The first consideration you have to take into account is what other supporting parts of your sink may need to be replaced.
Wall Mount Sinks
If you are replacing a wall mount or pedestal sink without a vanity then you will most likely need to purchase a P-Trap kit to reattach the new sink to your waste lines. Although you may be able to reuse your P-Trap the likelihood that there won’t be enough adjustment to take into account differences in heights is worth picking one up just in case you need it.
Water Supply lines will probably also need replacing unless they are braided flexible lines.
If you find that when you try to turn off the water supply to your sink at the floor or wall valves and water is still leaking past the valve then you will need to replace the valve that is leaking. Best practice is to replace both valves because they usually go bad at the same time.
Faucets can be reused and rebuilt if parts are available and if the finishes are still in good condition. The price of a faucet can range from about $30 for a very basic design to over $100 for a special order faucet. If you have an older faucet that depends on rubber washers and valve stems you probably will be better off upgrading to a cartridge design or a single handle design.
In Historic homes you may find that your feed or waste lines in your walls are lead and they should be replaced with a copper or pvc material. If you are retrofitting then a PEX supply line may also be suitable because it is easy to install without ripping up walls.
If you need to replace a lead waste line then expect to rip up part of your wall or floor and most likely the ceiling below or wall behind the sink. Lead waste lines can be pretty nasty to deal with when they get old because it is difficult to get a clean mount due to corrosion over time.
When you replace a Vanity Sink Top it is possible to replace just the sink top since they come in standard sizes of both width and depth. The sink placement in the vanity unless custom should also match up very close to your plumbing so replacement of lines is not usually necessary unless they are near the end of their life.

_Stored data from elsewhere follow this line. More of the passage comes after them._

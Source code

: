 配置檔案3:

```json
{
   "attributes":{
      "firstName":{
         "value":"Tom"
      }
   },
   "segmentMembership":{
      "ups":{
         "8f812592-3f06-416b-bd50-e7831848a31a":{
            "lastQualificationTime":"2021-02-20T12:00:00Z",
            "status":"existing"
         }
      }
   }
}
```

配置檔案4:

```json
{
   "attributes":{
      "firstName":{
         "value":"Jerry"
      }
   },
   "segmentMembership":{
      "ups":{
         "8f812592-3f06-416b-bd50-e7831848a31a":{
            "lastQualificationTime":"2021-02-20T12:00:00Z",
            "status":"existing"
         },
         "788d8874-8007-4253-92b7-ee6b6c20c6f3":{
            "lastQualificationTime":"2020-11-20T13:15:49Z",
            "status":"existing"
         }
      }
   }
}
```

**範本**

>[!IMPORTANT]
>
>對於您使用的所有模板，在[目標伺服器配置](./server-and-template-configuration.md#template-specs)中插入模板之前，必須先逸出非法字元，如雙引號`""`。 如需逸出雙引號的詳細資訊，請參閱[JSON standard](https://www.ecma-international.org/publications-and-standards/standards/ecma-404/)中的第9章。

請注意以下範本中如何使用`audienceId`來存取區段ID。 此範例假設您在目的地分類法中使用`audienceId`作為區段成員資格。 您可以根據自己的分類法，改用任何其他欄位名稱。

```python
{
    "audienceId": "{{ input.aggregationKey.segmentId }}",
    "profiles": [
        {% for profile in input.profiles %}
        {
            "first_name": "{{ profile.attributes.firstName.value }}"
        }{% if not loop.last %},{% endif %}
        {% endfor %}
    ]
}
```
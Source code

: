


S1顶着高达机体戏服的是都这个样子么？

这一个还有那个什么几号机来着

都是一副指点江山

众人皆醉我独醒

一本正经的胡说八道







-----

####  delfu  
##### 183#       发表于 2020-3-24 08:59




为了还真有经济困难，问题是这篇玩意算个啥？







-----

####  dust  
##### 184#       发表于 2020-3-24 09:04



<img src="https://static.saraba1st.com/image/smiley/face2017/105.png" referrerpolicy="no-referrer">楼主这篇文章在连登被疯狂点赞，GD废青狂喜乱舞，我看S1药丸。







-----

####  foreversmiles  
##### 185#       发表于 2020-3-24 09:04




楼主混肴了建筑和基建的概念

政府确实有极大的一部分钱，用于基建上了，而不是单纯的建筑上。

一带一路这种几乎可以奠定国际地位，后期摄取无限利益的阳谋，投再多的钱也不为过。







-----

If you do need to replace your P-Trap and Water Supply Lines you can use a plastic P-Trap and flexible braided supply lines for most applications.
If you would like to replace your Vanity Cabinet make sure you closely inspect the floor vinyl or ceramic tile. If the sink cabinet was installed before the tile then you will have a miss matched tile area with either a gap or overlap. If the vanity was installed after the tile floor then you should be fine with removing the old vanity and placing the new one.
A good way to check if there is tile or flooring under your vanity is to cut a hole in the back of the vanity with a jig saw or hole saw and inspect under the vanity. Do this if you can not see the edge of the tile as it surrounds the base of the cabinet.
You can replace your vanity sink top with a variety of different materials including ceramic and stone so look for deals when making your purchase you may find a marble special order vanity top that a customer never picked up for half price.
If you are replacing the sink top on a Pedestal Sink you should really consider replacing both the sink and the pedestal. Color matching is difficult and when ceramic pieces are glazed in the factory they are match in Job Lots with numbers to indicate when the batch was fired in the kiln.
Color matching of wall mount epoxy coated cast iron sinks can be provided through special orders at your supplier. If you are trying to match your sink to your claw foot tub you may find differences in what a manufacturer considers : Bone, Ivory, White and other similar colors. Although you may get close do not expect a perfect match.
If you are restoring Cast Iron fixtures then you can have the pieces re-coated for an exact match which will also restore finishes removing stains and scratches.
Size and Space Considerations
You may find that when your bathroom was built a contractor installed a Vanity Sink with cabinet to reduce the cost of adding additional storage or shelves in your bathroom. Unfortunately in small bathrooms a Vanity sink can take up space which makes it difficult to navigate.
Replacing a Vanity Sink with a Pedestal or Wall Mount Sink can improve the space in your bathroom and by adding shelving or a proper medicine cabinet you may find the loss of some storage is not so bad.